I walk into her bedroom and it looks like we have been robbed. I pick up the jacket from the laundry room floor and the pockets are full of half eaten candy.  I’m pretty sure the sticky mess is not going to come out.  I get a call from her teacher.  She hasn’t completed some of her assignments.  My natural reaction, one that was instilled in me young, comes with a furry.  My anger bubbles up at these infractions.  She knows better.  She knows she is supposed to clean her room.  She knows to not put candy in her pockets.  She knows that school is her only and most important job.  I want to scream at her.  I have indeed screamed at her, a time or two.  I look over at her.  I try to pause and remind myself that she is human.  I try to cool down and put things in perspective.  I play this out in my head.  I can act on my emotions or I can calmly talk to her, remembering that she is a human just like me.  I recall the time I misbalanced the checkbook, burned the biscuits, and bombed my test. I want her to know that it’s ok to be flawed.  It’s ok to not perform at 100% in this life every. single. day. However, I want her to know that life is tough and there are consequences for what you chose to do and not do.  So, I talk to her.  What is going on, kiddo?  You have things you have to do in life, and you are not doing them.  Why?  A lot of times I get back a dramatic 13-year-old response that is full of bologna.  A lot of times she is just being a teenager, who finds it easier to ignore responsibilities and just chill out.  I give her the ole mom speech that many before me and many after me will give their teenagers.  I remind myself of the words of wisdom bestowed upon me by her dad, my biggest fan, “This too shall pass”.  She will be grown tomorrow.  Soon after that she will be lecturing her teenager about their responsibilities. 

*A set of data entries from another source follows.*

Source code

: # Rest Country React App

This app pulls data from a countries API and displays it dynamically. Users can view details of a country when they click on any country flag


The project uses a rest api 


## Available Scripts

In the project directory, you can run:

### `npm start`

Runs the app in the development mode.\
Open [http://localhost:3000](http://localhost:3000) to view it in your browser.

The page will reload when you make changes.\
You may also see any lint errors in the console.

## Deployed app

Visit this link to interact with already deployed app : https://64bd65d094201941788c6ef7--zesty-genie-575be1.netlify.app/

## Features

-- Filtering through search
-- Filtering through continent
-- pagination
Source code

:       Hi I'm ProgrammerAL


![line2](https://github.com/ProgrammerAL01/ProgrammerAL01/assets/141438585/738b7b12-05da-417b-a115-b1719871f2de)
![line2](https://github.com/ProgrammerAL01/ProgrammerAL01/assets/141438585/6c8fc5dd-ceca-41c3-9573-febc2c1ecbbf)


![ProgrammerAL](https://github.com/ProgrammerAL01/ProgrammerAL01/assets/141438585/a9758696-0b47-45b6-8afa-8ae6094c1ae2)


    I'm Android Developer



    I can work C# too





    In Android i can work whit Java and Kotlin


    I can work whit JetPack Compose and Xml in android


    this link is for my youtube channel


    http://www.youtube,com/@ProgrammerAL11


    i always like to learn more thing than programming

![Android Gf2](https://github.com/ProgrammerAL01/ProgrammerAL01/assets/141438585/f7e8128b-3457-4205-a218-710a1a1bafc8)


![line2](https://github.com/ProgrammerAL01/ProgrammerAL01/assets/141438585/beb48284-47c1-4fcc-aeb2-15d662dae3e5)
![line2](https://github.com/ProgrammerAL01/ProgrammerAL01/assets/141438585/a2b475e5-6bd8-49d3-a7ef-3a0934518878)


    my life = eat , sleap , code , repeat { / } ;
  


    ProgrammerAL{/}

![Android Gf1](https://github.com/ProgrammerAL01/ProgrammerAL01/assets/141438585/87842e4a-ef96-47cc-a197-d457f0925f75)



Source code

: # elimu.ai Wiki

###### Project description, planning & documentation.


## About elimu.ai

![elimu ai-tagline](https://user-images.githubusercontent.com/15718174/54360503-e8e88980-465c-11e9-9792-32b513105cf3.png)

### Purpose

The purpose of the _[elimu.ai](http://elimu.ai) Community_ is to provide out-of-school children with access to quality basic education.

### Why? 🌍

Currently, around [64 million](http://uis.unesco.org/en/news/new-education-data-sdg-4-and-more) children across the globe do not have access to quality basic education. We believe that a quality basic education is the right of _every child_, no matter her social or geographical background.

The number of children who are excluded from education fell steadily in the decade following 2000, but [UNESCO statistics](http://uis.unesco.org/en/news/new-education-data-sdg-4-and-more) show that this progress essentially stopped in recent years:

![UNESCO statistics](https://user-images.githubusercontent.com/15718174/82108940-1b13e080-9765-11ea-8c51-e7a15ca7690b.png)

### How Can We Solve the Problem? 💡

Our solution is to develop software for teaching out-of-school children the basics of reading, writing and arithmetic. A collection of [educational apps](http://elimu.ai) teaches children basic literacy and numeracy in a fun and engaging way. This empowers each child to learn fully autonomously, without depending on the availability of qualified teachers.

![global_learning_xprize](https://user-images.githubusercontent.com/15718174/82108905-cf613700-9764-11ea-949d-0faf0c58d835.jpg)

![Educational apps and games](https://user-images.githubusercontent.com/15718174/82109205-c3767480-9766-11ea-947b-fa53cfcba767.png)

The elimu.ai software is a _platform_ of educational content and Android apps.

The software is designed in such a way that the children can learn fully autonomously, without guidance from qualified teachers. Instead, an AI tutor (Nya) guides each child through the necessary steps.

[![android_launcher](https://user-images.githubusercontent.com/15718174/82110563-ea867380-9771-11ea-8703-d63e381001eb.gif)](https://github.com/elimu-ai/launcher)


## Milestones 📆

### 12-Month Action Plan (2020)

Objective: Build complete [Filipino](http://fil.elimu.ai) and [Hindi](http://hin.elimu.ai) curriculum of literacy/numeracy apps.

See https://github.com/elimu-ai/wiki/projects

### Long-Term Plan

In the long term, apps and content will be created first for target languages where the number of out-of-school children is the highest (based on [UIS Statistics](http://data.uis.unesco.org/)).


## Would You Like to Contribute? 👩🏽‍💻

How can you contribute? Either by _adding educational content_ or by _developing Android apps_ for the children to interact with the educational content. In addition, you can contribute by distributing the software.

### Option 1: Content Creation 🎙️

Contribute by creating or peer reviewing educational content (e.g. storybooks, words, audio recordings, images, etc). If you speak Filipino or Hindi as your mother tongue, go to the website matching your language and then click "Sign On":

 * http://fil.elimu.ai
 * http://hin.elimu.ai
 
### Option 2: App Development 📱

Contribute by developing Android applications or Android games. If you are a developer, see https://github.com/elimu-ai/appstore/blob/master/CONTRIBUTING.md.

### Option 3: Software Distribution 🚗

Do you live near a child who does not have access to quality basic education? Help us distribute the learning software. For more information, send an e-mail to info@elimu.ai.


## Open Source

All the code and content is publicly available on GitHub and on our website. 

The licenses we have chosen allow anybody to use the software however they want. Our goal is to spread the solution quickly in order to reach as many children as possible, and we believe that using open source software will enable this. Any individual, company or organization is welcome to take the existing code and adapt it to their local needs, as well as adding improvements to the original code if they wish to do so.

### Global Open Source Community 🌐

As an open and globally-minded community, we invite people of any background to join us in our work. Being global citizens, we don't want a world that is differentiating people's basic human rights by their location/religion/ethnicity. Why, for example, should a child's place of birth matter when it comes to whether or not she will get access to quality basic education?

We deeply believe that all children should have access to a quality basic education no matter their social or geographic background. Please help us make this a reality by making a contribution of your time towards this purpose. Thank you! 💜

My hope is that my daughter always knows that I am her biggest fan.  I want her to feel my love and the fact that I always see her heart and her good intentions, even when those intentions fall flat.  I pray that I instill responsibility in her all while keeping her self-worth intact.  I don’t want her to be 35 and struggling to find anything worthwhile about herself on a daily basis.  I want the core of her spirit to be filled with joy and understanding.  Understanding for herself and for those around her.  It is easy to pardon yourself at times, but difficult to give others space to fail.  When we allow ourselves to be human; we can give others that right as well.  This space is what makes good relationships.  When we do this we allow ourselves to find joy in our journey, as well as the journey of those around us.  Be someone’s biggest fan.  Everyone needs one.